**About this task:**
From the entries below, retype only the lines from the one with "10. Refactoring ImportTruffle" through the one with "11. Using streams", exactly as written.

**Dataset excerpts:**
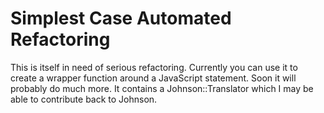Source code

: Simplest Case Automated Refactoring
===================================

This is itself in need of serious refactoring. Currently you can use it to create a wrapper function around a JavaScript statement. Soon it will probably do much more. It contains a Johnson::Translator which I may be able to contribute back to Johnson.
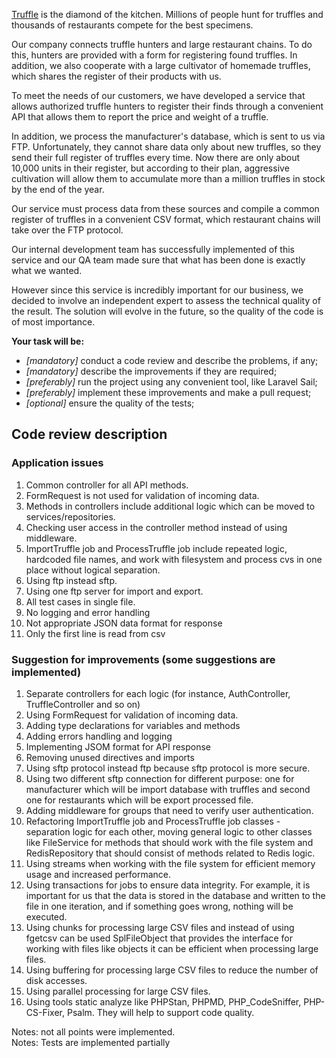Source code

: [Truffle](https://en.wikipedia.org/wiki/Truffle) is the diamond of the kitchen.
Millions of people hunt for truffles and thousands of restaurants compete for
the best specimens.

Our company connects truffle hunters and large restaurant chains. To do this,
hunters are provided with a form for registering found truffles. In addition,
we also cooperate with a large cultivator of homemade truffles, which shares
the register of their products with us.

To meet the needs of our customers, we have developed a service that allows
authorized truffle hunters to register their finds through a convenient API
that allows them to report the price and weight of a truffle.

In addition, we process the manufacturer's database, which is sent to us via
FTP. Unfortunately, they cannot share data only about new truffles, so they
send their full register of truffles every time. Now there are only about
10,000 units in their register, but according to their plan, aggressive 
cultivation will allow them to accumulate more than a million truffles in stock 
by the end of the year.

Our service must process data from these sources and compile a common register 
of truffles in a convenient CSV format, which restaurant chains will take over 
the FTP protocol.

Our internal development team has successfully implemented of this service and
our QA team made sure that what has been done is exactly what we wanted.

However since this service is incredibly important for our business, we 
decided to involve an independent expert to assess the technical quality of
the result. The solution will evolve in the future, so the quality of the 
code is of most importance.

**Your task will be:**

- _[mandatory]_ conduct a code review and describe the problems, if any;
- _[mandatory]_ describe the improvements if they are required;
- _[preferably]_ run the project using any convenient tool, like Laravel Sail;
- _[preferably]_ implement these improvements and make a pull request;
- _[optional]_ ensure the quality of the tests;


## Code review description

### Application issues

1. Common controller for all API methods.
2. FormRequest is not used for validation of incoming data.
3. Methods in controllers include additional logic which can be moved to services/repositories.
4. Checking user access in the controller method instead of using middleware.
5. ImportTruffle job and ProcessTruffle job include repeated logic, hardcoded file names, and work with filesystem and process cvs in one place without logical separation.
6. Using ftp instead sftp.
7. Using one ftp server for import and export.
8. All test cases in single file.
9. No logging and error handling
10. Not appropriate JSON data format for response
11. Only the first line is read from csv

### Suggestion for improvements (some suggestions are implemented)
1. Separate controllers for each logic (for instance, AuthController, TruffleController and so on)
2. Using FormRequest for validation of incoming data.
3. Adding type declarations for variables and methods
4. Adding errors handling and logging
5. Implementing JSOM format for API response
6. Removing unused directives and imports
7. Using sftp protocol instead ftp because sftp protocol is more secure. 
8. Using two different sftp connection for different purpose: one for manufacturer which will be import database with truffles and second one for restaurants which will be export processed file.
9. Adding middleware for groups that need to verify user authentication.
10. Refactoring ImportTruffle job and ProcessTruffle job classes - separation logic for each other, moving general logic to other classes like FileService for methods that should work with the file system and RedisRepository that should consist of methods related to Redis logic.
11. Using streams when working with the file system for efficient memory usage and increased performance.
12. Using transactions for jobs to ensure data integrity. For example, it is important for us that the data is stored in the database and written to the file in one iteration, and if something goes wrong, nothing will be executed.
13. Using chunks for processing large CSV files and instead of using fgetcsv can be used SplFileObject that provides the interface for working with files like objects it can be efficient when processing large files.
14. Using buffering for processing large CSV files to reduce the number of disk accesses.
15. Using parallel processing for large CSV files.
16. Using tools static analyze like PHPStan, PHPMD, PHP_CodeSniffer, PHP-CS-Fixer, Psalm. They will help to support code quality.

Notes: not all points were implemented.  
Notes: Tests are implemented partially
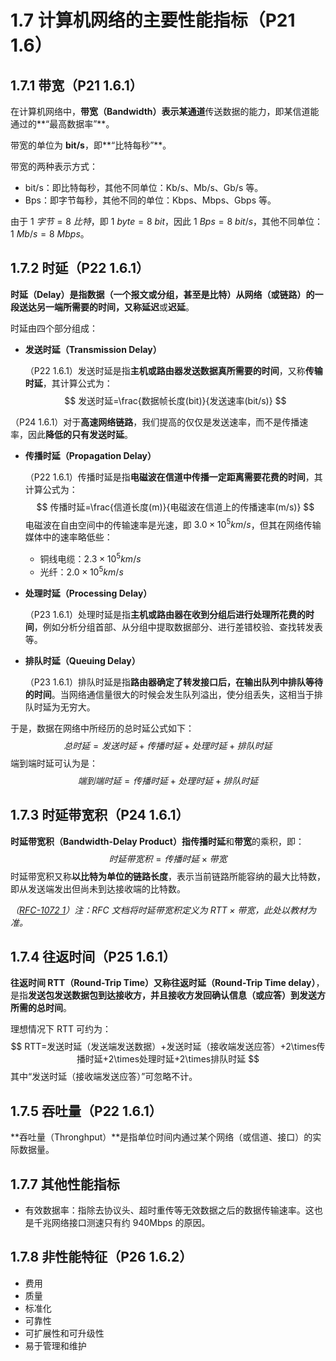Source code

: # 1.7 计算机网络的主要性能指标（P21 1.6）

## 1.7.1 带宽（P21 1.6.1）

在计算机网络中，**带宽（Bandwidth）**表示某**通道**传送数据的能力，即某信道能通过的**“最高数据率”**。

带宽的单位为 **bit/s**，即**“比特每秒”**。

带宽的两种表示方式：

+ bit/s：即比特每秒，其他不同单位：Kb/s、Mb/s、Gb/s 等。
+ Bps：即字节每秒，其他不同的单位：Kbps、Mbps、Gbps 等。

由于 $1\ 字节=8\ 比特$，即 $1\ byte=8\ bit$，因此 $1\ Bps=8\ bit/s$，其他不同单位：$1\ Mb/s=8\ Mbps$。

## 1.7.2 时延（P22 1.6.1）

**时延（Delay）**是指数据（一个报文或分组，甚至是比特）从网络（或链路）的一段送达另一端所需要的时间，又称**延迟**或**迟延**。

时延由四个部分组成：

+ **发送时延（Transmission Delay）**

  （P22 1.6.1）发送时延是指**主机或路由器发送数据真所需要的时间**，又称**传输时延**，其计算公式为：
  $$
  发送时延=\frac{数据帧长度(bit)}{发送速率(bit/s)}
  $$


（P24 1.6.1）对于**高速网络链路**，我们提高的仅仅是发送速率，而不是传播速率，因此**降低的只有发送时延**。

+ **传播时延（Propagation Delay）**

  （P22 1.6.1）传播时延是指**电磁波在信道中传播一定距离需要花费的时间**，其计算公式为：
  $$
  传播时延=\frac{信道长度(m)}{电磁波在信道上的传播速率(m/s)}
  $$
  电磁波在自由空间中的传输速率是光速，即 $3.0\times 10^5km/s$，但其在网络传输媒体中的速率略低些：

    + 铜线电缆：$2.3\times 10^5km/s$
    + 光纤：$2.0\times 10^5km/s$

+ **处理时延（Processing Delay）**

  （P23 1.6.1）处理时延是指**主机或路由器在收到分组后进行处理所花费的时间**，例如分析分组首部、从分组中提取数据部分、进行差错校验、查找转发表等。

+ **排队时延（Queuing Delay）**

  （P23 1.6.1）排队时延是指**路由器确定了转发接口后，在输出队列中排队等待的时间**。当网络通信量很大的时候会发生队列溢出，使分组丢失，这相当于排队时延为无穷大。

于是，数据在网络中所经历的总时延公式如下：
$$
总时延=发送时延+传播时延+处理时延+排队时延
$$
端到端时延可认为是：
$$
端到端时延=传播时延+处理时延+排队时延
$$

## 1.7.3 时延带宽积（P24 1.6.1）

**时延带宽积（Bandwidth-Delay Product）**指**传播时延**和**带宽**的乘积，即：
$$
时延带宽积=传播时延 \times 带宽
$$
时延带宽积又称**以比特为单位的链路长度**，表示当前链路所能容纳的最大比特数，即从发送端发出但尚未到达接收端的比特数。

_（[RFC-1072 1](https://datatracker.ietf.org/doc/html/rfc1072#section-1)）注：RFC 文档将时延带宽积定义为 $RTT \times 带宽$，此处以教材为准。_

## 1.7.4 往返时间（P25 1.6.1）

**往返时间 RTT（Round-Trip Time）**又称**往返时延（Round-Trip Time delay）**，是指**发送包发送数据包到达接收方，并且接收方发回确认信息（或应答）到发送方所需的总时间**。

理想情况下 RTT 可约为：
$$
RTT=发送时延（发送端发送数据）+发送时延（接收端发送应答）+2\times传播时延+2\times处理时延+2\times排队时延
$$
其中“发送时延（接收端发送应答）”可忽略不计。

## 1.7.5 吞吐量（P22 1.6.1）

**吞吐量（Thronghput）**是指单位时间内通过某个网络（或信道、接口）的实际数据量。

## 1.7.7 其他性能指标

+ 有效数据率：指除去协议头、超时重传等无效数据之后的数据传输速率。这也是千兆网络接口测速只有约 940Mbps 的原因。

## 1.7.8 非性能特征（P26 1.6.2）

+ 费用
+ 质量
+ 标准化
+ 可靠性
+ 可扩展性和可升级性
+ 易于管理和维护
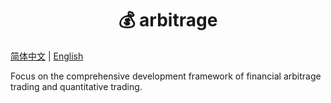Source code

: # <center>💰 arbitrage </center>  

<p>
<a href="./README_zh-CN.md">简体中文</a> | <a href="./README.md">English</a>
</p>
Focus on the comprehensive development framework of financial arbitrage trading and quantitative trading.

**Solution:**
10. Refactoring ImportTruffle job and ProcessTruffle job classes - separation logic for each other, moving general logic to other classes like FileService for methods that should work with the file system and RedisRepository that should consist of methods related to Redis logic.
11. Using streams when working with the file system for efficient memory usage and increased performance.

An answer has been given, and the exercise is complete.